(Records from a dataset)
• • • • • • •

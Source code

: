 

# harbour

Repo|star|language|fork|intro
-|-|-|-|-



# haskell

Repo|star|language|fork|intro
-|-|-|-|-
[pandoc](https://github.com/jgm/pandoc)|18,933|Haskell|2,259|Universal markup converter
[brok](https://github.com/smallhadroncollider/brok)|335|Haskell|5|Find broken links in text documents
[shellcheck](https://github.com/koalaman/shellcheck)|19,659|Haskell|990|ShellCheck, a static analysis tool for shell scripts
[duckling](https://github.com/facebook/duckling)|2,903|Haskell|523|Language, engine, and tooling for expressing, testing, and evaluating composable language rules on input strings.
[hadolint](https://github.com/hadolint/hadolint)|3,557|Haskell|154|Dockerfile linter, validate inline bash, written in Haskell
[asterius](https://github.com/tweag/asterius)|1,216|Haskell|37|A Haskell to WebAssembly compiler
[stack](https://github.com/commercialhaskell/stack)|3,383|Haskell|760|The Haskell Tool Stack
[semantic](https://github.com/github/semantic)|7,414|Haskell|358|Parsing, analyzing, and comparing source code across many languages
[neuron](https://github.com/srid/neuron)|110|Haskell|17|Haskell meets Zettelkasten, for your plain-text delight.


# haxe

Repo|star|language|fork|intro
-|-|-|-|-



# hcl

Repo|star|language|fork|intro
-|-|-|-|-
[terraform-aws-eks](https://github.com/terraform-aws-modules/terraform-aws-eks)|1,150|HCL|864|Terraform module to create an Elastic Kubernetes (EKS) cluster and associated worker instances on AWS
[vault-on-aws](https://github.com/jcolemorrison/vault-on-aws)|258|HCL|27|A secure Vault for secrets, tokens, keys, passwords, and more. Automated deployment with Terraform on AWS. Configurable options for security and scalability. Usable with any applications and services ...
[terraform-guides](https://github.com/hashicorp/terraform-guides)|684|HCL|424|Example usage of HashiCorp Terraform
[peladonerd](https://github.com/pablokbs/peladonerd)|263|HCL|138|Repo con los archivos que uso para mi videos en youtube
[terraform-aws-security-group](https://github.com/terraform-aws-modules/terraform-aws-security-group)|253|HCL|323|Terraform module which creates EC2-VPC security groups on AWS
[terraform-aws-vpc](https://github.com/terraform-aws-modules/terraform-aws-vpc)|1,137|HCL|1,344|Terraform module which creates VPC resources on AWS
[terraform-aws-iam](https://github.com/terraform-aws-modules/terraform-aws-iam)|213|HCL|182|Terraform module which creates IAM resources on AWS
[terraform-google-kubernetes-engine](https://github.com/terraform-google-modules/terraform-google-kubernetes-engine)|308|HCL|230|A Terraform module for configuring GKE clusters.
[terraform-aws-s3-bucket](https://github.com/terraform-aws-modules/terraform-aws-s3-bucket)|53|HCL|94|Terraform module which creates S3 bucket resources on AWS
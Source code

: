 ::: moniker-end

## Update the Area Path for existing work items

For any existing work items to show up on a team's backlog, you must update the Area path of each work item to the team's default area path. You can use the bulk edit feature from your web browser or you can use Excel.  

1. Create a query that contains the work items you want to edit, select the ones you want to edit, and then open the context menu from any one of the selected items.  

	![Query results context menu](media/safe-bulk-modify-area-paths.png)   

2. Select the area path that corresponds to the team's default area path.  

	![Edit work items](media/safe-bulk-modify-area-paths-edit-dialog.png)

• • • • • • •

▸ **WHAT THE TASK REQUIRES**:
Tally the lines of the data that include the word "team". Reply with the number only.

▸ **COMPLETED TASK**:
2